Die Ausführungen der CDU sind nicht richtig. Das Wahlrecht ist an keine Rechte und Pflichten gebunden. Das werde ich auch nach acht Jahren nicht müde zu sa

gen. Es gibt doch auch keine Koppelung des Wahlrechts für Frauen bei der CDU.

[Beifall der Frau Abg. Flesch (SPD)]

Oder müssen bei Ihnen die Frauen dann an den Herd? Es gibt einfach keine Koppelung.

[Hoffmann (CDU): Nur grüne Frauen! – Heiterkeit bei der CDU]

Nein. Die grünen Frauen können auch so ganz gut kochen. –

[Over (Linkspartei.PDS): Das haben die nicht verstanden!]

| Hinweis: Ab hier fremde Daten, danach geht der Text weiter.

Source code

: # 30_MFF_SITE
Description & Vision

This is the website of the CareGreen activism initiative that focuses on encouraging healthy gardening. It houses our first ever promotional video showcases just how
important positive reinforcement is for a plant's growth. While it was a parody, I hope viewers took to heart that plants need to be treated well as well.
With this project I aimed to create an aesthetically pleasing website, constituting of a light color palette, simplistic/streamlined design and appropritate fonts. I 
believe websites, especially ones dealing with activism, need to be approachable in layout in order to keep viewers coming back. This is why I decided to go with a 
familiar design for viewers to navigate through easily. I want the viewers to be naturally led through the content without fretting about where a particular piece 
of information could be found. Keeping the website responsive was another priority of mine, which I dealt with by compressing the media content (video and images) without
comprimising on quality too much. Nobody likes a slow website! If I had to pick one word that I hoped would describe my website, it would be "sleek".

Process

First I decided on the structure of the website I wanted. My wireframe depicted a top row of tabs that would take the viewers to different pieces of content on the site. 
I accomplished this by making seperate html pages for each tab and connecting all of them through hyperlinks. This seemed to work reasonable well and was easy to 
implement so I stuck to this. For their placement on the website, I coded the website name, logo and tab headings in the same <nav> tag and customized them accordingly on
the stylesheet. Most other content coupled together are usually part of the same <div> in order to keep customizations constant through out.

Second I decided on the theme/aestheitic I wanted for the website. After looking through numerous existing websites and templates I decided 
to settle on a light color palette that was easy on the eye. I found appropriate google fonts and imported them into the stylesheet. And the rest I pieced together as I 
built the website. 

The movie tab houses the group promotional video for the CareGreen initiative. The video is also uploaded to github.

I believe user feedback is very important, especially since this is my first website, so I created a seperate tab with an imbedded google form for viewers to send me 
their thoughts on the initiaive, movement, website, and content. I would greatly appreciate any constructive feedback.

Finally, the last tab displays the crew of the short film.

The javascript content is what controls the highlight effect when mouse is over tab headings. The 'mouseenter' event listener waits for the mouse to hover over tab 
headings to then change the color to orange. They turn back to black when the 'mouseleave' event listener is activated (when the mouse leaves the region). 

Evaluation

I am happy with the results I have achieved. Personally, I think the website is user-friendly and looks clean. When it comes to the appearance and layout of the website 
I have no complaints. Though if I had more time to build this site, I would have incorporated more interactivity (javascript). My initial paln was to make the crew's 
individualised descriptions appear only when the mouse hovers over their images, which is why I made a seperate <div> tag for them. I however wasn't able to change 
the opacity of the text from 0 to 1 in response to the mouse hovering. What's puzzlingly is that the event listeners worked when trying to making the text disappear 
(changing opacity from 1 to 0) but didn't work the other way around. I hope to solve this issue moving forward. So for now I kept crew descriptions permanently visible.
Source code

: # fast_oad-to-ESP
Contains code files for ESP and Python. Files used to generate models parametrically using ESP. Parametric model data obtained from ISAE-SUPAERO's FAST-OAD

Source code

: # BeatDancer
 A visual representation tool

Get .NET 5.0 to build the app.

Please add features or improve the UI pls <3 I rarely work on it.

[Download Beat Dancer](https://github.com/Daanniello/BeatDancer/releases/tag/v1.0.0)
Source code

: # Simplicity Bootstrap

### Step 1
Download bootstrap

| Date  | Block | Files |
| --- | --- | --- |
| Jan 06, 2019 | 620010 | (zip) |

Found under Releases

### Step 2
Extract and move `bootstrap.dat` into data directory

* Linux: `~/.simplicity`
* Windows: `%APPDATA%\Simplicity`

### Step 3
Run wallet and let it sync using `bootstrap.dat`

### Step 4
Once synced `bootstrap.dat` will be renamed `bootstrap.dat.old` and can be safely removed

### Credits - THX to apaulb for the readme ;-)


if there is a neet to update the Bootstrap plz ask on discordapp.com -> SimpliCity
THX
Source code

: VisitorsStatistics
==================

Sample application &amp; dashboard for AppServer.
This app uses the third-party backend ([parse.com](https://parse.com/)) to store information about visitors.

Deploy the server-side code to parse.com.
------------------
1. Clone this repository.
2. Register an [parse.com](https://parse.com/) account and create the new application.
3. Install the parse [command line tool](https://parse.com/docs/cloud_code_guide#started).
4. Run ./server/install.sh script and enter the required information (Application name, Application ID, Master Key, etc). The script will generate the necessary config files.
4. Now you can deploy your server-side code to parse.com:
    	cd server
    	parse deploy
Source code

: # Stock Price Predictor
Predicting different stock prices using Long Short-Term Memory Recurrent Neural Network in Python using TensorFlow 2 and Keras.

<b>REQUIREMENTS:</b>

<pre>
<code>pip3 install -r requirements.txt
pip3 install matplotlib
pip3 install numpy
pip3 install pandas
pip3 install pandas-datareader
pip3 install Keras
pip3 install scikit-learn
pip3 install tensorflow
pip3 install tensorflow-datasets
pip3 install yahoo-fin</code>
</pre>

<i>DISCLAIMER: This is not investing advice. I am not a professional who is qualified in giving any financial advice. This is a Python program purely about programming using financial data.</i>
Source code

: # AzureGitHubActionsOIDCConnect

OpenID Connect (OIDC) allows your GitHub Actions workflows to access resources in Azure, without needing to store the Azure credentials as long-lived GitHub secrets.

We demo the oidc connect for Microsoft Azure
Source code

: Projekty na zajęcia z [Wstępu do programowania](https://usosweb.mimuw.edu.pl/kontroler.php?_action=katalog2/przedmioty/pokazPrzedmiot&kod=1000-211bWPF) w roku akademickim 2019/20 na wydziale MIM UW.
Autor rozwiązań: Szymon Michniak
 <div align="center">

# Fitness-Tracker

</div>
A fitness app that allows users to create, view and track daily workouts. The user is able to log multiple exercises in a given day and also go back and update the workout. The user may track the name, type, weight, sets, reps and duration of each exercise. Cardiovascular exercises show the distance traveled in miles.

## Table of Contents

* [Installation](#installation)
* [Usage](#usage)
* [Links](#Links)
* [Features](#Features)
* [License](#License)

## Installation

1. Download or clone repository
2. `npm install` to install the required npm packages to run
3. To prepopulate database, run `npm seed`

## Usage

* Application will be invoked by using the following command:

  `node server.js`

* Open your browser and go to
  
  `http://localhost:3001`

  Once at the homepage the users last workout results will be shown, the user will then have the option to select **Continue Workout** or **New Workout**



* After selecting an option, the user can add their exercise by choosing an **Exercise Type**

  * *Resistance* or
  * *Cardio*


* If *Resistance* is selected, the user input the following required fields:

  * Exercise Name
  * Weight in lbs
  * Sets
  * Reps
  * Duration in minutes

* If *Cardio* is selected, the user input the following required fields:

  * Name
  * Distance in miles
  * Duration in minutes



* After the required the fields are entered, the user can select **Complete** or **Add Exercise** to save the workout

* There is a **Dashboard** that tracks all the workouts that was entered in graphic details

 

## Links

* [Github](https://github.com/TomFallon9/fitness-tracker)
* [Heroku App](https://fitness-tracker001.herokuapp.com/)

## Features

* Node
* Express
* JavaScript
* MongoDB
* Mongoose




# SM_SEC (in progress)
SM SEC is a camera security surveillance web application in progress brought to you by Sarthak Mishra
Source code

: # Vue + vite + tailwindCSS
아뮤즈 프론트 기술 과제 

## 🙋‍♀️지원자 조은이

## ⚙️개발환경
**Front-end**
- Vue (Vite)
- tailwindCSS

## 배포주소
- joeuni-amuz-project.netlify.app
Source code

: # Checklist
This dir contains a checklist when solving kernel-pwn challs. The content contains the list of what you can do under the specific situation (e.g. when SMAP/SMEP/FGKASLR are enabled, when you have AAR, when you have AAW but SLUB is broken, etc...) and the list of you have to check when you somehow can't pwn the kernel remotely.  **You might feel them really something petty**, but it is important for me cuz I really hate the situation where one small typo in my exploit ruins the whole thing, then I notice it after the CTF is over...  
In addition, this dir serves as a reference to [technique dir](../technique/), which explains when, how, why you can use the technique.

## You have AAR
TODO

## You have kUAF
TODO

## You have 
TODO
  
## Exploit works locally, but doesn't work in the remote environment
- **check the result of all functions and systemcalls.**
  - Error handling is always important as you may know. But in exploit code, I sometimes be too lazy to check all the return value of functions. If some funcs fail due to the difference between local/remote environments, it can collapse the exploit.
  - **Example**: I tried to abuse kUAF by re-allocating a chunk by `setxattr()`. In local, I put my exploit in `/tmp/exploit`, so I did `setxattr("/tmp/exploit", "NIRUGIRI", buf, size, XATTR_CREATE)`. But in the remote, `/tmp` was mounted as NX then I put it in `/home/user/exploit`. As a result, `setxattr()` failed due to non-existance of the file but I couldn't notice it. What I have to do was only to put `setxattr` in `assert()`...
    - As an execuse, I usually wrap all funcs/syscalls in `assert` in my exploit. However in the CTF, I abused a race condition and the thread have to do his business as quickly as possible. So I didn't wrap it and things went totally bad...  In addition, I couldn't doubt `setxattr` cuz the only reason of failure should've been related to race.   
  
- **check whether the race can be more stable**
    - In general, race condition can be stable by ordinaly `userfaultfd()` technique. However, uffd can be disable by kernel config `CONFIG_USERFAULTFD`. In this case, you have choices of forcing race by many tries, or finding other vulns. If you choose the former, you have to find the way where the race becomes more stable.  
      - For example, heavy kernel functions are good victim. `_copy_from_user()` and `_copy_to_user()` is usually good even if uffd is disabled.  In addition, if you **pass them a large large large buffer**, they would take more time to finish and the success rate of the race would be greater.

Es geht um ein demokratisches Prinzip und die Frage, wie viel Menschen wir beteiligen wollen. Da sagen wir: so viel wie möglich. Es geht um demokratische Prinzipien und nicht um irgendwelche Reifeprüfungen, Intelligenzprüfungen. Herr Lorenz hat einmal gesagt, die Jugendlichen seien jetzt „frühreifer“.

[Mutlu (Grüne): Dann würde ja die CDU durchfallen!]

Das sind alles keine Kriterien. Es geht darum, dass Kinder und Jugendliche partizipieren sollen.

Ab wann kann man das tun? – Man hat jetzt einen großen Konsens bei wenigstens 16 Jahren. Ich finde, das ist doch ein positiver Schritt. Viele von Ihnen, die jetzt Direktkandidaten sind – nicht alle auf aussichtsreichen Plätzen, das ist schon klar –, werden zugeben, dass wir ganz stolz sind, wenn in den Schulen diese Jugendwahlen gemacht werden, und wir freuen uns, wenn einmal die eine, einmal die andere Partei führt. Wir sind auch alle ganz stolz darauf, wenn die Kandidaten gesprochen haben und alle Jugendlichen sich entscheiden. Wir müssen feststellen, die Jugendlichen wissen sehr wohl, worum es geht. Demzufolge kann man schon sagen, dass es richtig ist, auch Jugendliche einzubeziehen.

Ich kann meinen Vorrednern nur zustimmen. Viele Entscheidungen, die wir – insbesondere auf der kommunalen Ebene – heute treffen, sind wesentlich einschneidender für Jugendliche als für manchen wahlberechtigten Rentner. Deshalb sollten wir dafür sein. Ich bitte noch einmal, dass solche Abgeordneten wie Herr Rabbach, die bisweilen gesagt haben, so schlecht fänden sie es nicht, heute noch einmal in sich gehen und sagen: Es gibt auch einen anderen Flügel der CDU.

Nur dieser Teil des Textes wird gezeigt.